Triff eine Kaufentscheidung erst dann, wenn Du Dich genau über "Dein" Unternehmen informiert und die Chancen und Risiken abgewogen hast.

Das klappt bei US-Aktien ausgezeichnet. Jedes große Unternehmen gibt ausführliche Informationen über seine Geschäftsentwicklung, seine Bilanzen und Kennziffern. Überall im Internet findet man unabhängige Informationsquellen, die das Einsehen der Finanzdaten über mehrere Jahre ermöglichen. Wir wollen keine Werbung machen, deshalb haben wir alles weiterführende Nützliche unter Empfehlungen zusammengestellt.

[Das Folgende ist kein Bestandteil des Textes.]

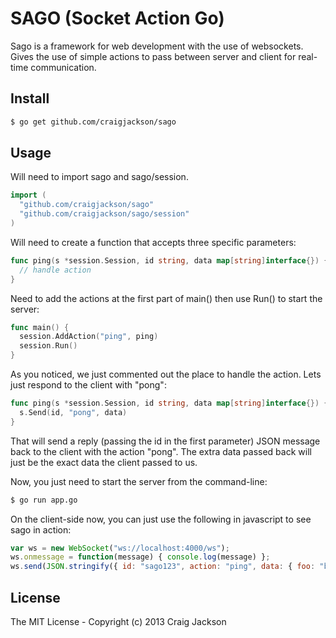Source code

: # SAGO (Socket Action Go)

Sago is a framework for web development with the use of websockets. Gives the
use of simple actions to pass between server and client for real-time
communication.

## Install

```sh
$ go get github.com/craigjackson/sago
```

## Usage

Will need to import sago and sago/session.
```go
import (
  "github.com/craigjackson/sago"
  "github.com/craigjackson/sago/session"
)
```

Will need to create a function that accepts three specific parameters:
```go
func ping(s *session.Session, id string, data map[string]interface{}) {
  // handle action
}
```

Need to add the actions at the first part of main() then use Run() to start the
server:
```go
func main() {
  session.AddAction("ping", ping)
  session.Run()
}
```

As you noticed, we just commented out the place to handle the action. Lets just
respond to the client with "pong":
```go
func ping(s *session.Session, id string, data map[string]interface{}) {
  s.Send(id, "pong", data)
}
```

That will send a reply (passing the id in the first parameter) JSON message back
to the client with the action "pong". The extra data passed back will just be
the exact data the client passed to us.

Now, you just need to start the server from the command-line:
```sh
$ go run app.go
```

On the client-side now, you can just use the following in javascript to see sago
in action:
```javascript
var ws = new WebSocket("ws://localhost:4000/ws");
ws.onmessage = function(message) { console.log(message) };
ws.send(JSON.stringify({ id: "sago123", action: "ping", data: { foo: "bar" } }));
```

## License

The MIT License - Copyright (c) 2013 Craig Jackson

Die Möglichkeiten, die die US-Märkte uns Kleinanlegern bieten, sind überwältigend. Wer den Kauf von Blue Chips bevorzugt, wird hier schnell fündig: Weltweit operierende Gesellschaften wie Coca Cola, General Electric, Gilette, Phillip Morris, IBM, Microsoft und AT&T, die für ihre Eigentümer, die Aktionäre, über Jahrzehnte gute Gewinne eingefahren haben, stehen auch auf dem Kurszettel unserer Börsen und sollten eigentlich in deutschen Depots zahlreich vertreten sein. Investoren, die meinen, der Neue Markt in Frankfurt sei die erste Adresse für junge Unternehmen der Hochtechnologie, die bei höherem Risiko auch größere Gewinnchancen bieten, werden spätestens bei der Aufzählung der an der New Yorker Computerbörse NASDAQ gehandelten Aktien zugeben, dass dort eigentlich die Musik spielt.

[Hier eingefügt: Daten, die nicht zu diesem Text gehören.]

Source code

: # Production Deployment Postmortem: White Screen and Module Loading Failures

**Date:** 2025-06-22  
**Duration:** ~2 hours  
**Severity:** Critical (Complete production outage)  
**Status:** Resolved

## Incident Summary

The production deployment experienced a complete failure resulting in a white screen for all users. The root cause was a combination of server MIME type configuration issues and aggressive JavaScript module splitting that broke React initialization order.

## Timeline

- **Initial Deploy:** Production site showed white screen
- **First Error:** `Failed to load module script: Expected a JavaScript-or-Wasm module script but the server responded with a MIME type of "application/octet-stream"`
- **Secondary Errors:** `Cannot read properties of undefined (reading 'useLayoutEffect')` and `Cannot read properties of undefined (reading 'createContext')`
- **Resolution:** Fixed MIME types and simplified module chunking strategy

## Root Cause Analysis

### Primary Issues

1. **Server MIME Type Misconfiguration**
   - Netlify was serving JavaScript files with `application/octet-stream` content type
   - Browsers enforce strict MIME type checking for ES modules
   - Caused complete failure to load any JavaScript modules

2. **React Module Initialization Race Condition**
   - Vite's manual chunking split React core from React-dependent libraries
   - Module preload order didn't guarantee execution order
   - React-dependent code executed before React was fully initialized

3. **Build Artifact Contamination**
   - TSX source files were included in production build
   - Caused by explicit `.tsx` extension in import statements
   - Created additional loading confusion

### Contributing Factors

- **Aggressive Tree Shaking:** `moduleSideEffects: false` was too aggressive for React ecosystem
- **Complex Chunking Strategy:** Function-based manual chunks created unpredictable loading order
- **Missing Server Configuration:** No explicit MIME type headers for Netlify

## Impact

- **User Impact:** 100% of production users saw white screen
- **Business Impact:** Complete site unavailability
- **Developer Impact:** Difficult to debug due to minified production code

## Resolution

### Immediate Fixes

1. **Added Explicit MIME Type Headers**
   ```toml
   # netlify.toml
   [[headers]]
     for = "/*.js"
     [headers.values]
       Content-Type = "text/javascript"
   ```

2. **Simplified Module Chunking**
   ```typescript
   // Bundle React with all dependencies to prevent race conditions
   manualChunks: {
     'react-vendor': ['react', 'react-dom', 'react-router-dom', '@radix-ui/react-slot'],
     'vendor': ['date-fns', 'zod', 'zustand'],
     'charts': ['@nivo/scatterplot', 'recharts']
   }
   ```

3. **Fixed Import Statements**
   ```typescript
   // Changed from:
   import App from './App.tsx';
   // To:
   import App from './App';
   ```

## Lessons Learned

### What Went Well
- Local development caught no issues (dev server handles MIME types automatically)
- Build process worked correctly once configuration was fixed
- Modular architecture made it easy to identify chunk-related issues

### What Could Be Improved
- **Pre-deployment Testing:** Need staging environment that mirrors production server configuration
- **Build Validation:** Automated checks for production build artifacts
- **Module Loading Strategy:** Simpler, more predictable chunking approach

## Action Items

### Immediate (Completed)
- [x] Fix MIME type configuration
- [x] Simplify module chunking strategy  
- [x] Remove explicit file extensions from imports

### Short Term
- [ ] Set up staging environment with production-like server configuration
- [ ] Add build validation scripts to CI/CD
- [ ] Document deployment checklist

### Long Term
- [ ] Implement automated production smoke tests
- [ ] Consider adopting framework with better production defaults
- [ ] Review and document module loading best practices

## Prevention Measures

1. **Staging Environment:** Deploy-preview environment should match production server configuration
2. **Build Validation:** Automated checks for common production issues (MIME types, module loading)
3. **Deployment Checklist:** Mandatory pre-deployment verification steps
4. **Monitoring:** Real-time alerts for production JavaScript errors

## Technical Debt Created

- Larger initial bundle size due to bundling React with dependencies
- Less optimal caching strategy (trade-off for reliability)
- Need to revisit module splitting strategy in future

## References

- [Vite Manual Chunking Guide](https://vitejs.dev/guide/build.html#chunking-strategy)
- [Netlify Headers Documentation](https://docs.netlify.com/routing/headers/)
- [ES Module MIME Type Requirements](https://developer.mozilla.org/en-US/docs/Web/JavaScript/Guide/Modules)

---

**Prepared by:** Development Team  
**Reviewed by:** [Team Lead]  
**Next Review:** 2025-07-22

Die US-Börsen sind der Schrittmacher für alle anderen Finanzmärkte dieser Welt. Kein Wunder, dass die Anzahl der Weisen dort viel größer ist als bei uns. Quantität ist bekanntlich nicht unbedingt mit Qualität gleichzusetzen. Auch in den USA ist die Wertentwicklung von 80% aller aktiv verwalteten Fonds schlechter als die der Marktindizes. Deshalb sind Indexfonds, die lediglich den wichtigen S&P-Index der 500 größten US-Aktiengesellschaften nachbilden, sehr beliebt, da für sie keinerlei Ausgabeaufschläge und nur geringe Verwaltungsgebühren erhoben werden. Deutsche Anleger können Indexzertifikate auf den S&P 500 oder auf den technologielastigen NASDAQ-Index kaufen.

Fazit: Auch für deutsche Anleger lohnt sich der Blick an die US-Märkte.